* **Data extracts**:
____________

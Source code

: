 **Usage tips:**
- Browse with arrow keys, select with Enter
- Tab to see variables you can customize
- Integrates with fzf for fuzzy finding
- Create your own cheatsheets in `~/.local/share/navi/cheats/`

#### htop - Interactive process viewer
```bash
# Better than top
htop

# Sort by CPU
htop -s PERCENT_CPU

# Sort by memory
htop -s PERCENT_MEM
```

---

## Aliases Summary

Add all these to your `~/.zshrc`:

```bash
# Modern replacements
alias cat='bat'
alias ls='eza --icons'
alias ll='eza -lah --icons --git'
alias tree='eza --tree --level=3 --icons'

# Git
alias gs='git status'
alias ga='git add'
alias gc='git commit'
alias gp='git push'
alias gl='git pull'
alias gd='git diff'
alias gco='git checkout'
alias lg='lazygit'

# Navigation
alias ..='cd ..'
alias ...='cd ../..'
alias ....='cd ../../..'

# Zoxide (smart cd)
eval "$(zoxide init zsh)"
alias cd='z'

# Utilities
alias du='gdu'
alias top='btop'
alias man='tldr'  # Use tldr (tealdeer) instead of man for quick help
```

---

____________

* **How to complete this task**:
Every line of the entries that includes "icons" must be copied into the answer.

* **Answer box**:
alias ls='eza --icons'
alias ll='eza -lah --icons --git'
alias tree='eza --tree --level=3 --icons'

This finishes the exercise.